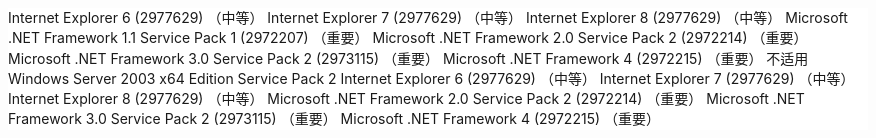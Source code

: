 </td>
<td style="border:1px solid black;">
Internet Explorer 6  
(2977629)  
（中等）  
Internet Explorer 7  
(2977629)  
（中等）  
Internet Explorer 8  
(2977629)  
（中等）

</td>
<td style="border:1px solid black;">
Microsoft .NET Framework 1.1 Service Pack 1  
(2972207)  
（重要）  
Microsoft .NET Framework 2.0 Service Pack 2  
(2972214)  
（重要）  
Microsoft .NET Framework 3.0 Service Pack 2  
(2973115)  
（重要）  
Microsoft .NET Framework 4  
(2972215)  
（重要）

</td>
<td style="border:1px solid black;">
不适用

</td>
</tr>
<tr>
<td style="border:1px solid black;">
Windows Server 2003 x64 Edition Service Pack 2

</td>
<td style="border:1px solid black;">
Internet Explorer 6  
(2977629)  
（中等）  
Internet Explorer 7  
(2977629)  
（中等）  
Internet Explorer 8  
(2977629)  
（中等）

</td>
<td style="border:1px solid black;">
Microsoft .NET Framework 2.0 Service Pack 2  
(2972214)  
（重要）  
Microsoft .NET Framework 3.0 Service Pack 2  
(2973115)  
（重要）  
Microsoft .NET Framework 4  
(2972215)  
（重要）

==

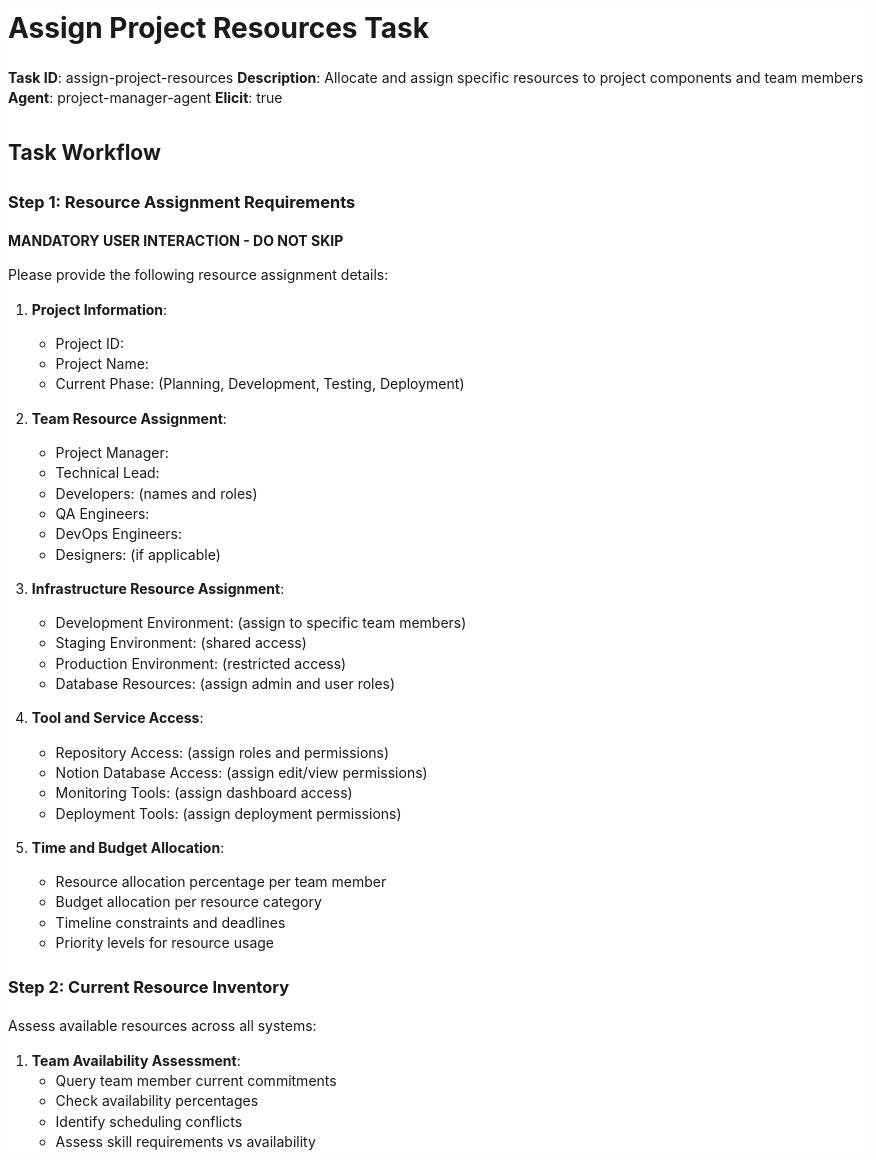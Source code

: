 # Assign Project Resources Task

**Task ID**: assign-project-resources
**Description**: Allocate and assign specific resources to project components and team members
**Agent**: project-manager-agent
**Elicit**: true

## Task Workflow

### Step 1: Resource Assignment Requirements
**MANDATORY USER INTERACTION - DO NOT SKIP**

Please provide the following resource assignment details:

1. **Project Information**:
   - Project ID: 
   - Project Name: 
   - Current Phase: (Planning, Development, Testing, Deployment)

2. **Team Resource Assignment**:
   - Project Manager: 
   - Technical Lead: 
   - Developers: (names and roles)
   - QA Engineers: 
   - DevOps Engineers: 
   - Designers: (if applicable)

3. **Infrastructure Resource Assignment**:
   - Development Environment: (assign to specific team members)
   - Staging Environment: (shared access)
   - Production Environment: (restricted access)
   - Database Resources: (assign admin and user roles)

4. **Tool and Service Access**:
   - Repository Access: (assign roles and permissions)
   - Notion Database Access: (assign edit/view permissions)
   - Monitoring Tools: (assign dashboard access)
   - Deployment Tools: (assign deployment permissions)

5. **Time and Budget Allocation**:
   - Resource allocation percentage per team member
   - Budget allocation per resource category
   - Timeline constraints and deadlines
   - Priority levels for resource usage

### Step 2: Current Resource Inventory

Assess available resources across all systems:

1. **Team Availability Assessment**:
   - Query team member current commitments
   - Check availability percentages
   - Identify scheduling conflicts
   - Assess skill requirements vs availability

**EXERCISE INSTRUCTIONS**. Only lines that contain the string "members" count; pick each one out of the records and copy it.

**TASK RESULT**.
**Description**: Allocate and assign specific resources to project components and team members
   - Development Environment: (assign to specific team members)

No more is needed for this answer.